### [Your assignment]
Read through the entries below and copy each line where "linewidth" turns up.

[Saved data entries]
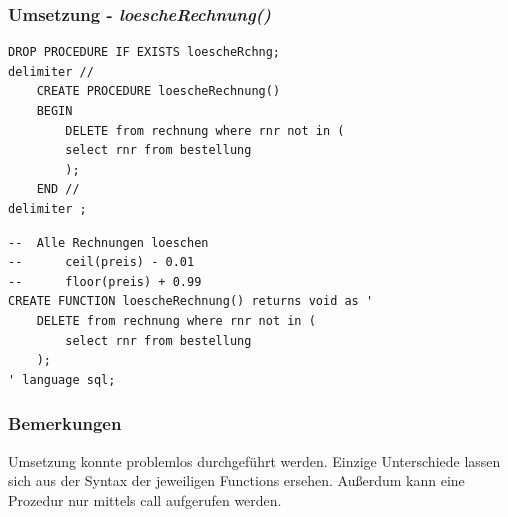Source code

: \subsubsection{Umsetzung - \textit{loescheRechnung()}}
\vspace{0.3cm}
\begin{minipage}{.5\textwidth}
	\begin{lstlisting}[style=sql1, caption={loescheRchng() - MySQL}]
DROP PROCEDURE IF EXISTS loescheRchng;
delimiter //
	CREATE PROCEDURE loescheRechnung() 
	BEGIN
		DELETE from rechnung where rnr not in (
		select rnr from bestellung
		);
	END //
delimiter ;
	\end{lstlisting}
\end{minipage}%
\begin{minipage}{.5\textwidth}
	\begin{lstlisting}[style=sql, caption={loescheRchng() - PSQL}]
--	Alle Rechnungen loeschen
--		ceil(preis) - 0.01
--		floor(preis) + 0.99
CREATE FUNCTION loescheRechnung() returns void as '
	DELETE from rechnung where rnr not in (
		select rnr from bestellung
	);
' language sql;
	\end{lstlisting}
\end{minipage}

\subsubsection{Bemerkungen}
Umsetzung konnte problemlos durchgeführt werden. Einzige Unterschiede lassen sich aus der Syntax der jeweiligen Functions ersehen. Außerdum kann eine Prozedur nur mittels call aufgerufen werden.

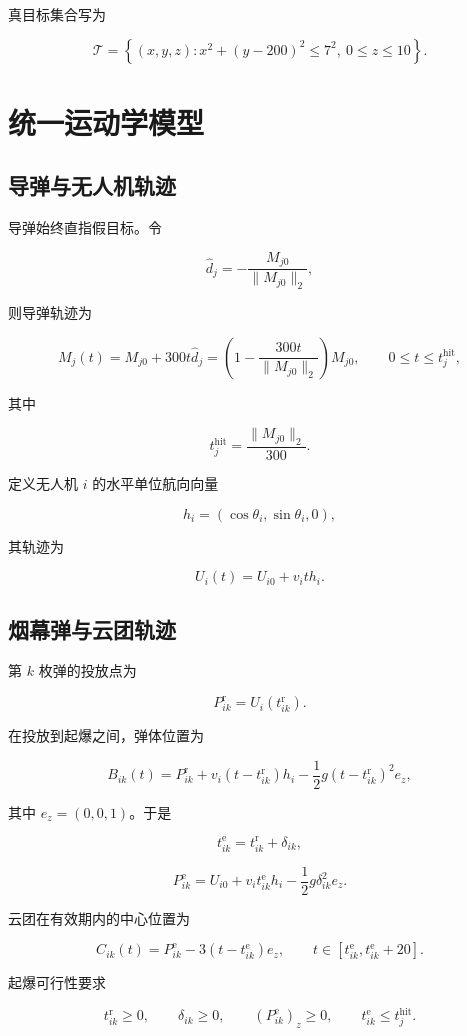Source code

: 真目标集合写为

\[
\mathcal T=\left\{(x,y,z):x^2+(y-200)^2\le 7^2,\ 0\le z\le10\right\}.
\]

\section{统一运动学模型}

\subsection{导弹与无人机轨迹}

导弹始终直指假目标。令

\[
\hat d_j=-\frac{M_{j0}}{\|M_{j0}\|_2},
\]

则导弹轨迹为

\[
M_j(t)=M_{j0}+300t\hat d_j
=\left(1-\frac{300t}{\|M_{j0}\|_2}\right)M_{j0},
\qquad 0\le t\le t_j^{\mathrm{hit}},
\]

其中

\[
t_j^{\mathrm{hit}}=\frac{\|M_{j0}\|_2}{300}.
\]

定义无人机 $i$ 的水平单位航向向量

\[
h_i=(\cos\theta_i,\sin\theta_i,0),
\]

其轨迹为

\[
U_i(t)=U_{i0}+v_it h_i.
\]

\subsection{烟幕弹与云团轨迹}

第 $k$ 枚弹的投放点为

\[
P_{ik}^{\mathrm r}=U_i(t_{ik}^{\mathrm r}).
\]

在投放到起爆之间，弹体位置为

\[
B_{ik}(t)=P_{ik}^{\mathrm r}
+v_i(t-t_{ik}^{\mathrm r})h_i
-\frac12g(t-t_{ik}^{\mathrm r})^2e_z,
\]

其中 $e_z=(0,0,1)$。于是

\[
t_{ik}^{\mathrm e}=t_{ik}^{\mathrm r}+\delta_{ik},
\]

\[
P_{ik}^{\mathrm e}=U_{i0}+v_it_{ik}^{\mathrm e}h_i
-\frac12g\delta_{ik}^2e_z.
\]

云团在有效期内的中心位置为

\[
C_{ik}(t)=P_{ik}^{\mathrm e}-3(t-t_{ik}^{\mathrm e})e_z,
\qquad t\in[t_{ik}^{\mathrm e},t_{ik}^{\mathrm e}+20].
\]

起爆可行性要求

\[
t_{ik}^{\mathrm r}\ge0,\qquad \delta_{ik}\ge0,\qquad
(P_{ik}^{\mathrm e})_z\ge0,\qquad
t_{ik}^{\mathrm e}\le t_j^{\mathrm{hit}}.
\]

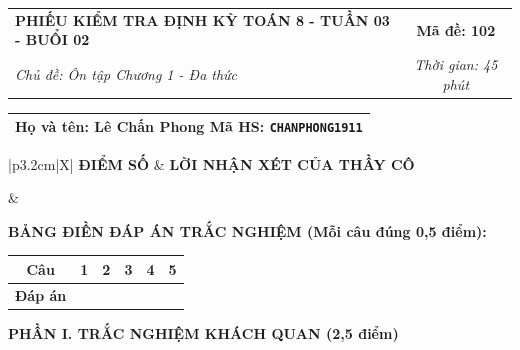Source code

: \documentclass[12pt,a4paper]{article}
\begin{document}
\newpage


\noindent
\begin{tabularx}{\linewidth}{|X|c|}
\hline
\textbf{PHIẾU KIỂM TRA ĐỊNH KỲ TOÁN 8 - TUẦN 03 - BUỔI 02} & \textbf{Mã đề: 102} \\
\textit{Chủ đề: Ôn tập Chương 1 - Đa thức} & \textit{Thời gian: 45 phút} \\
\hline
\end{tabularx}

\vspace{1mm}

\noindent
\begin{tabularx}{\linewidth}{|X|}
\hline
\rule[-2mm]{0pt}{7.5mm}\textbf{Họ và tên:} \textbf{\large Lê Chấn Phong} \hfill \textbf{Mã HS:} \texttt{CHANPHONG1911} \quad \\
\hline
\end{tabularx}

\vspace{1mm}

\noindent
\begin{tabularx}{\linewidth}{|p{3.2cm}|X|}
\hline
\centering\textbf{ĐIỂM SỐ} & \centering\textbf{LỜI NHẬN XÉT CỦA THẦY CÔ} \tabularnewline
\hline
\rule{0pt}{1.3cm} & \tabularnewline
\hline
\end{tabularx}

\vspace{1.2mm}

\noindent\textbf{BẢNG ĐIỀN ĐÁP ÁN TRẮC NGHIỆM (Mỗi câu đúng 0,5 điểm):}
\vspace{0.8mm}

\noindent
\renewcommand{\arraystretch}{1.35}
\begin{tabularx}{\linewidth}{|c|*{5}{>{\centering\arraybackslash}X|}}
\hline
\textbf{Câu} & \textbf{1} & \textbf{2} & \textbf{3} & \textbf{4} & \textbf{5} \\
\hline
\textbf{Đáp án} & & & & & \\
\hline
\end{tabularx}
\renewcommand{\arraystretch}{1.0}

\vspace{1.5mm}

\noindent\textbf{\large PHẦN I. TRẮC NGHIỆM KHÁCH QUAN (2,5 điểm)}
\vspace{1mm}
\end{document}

### [Response to the exercise]
\begin{tabularx}{\linewidth}{|X|c|}
\begin{tabularx}{\linewidth}{|X|}
\begin{tabularx}{\linewidth}{|p{3.2cm}|X|}
\begin{tabularx}{\linewidth}{|c|*{5}{>{\centering\arraybackslash}X|}}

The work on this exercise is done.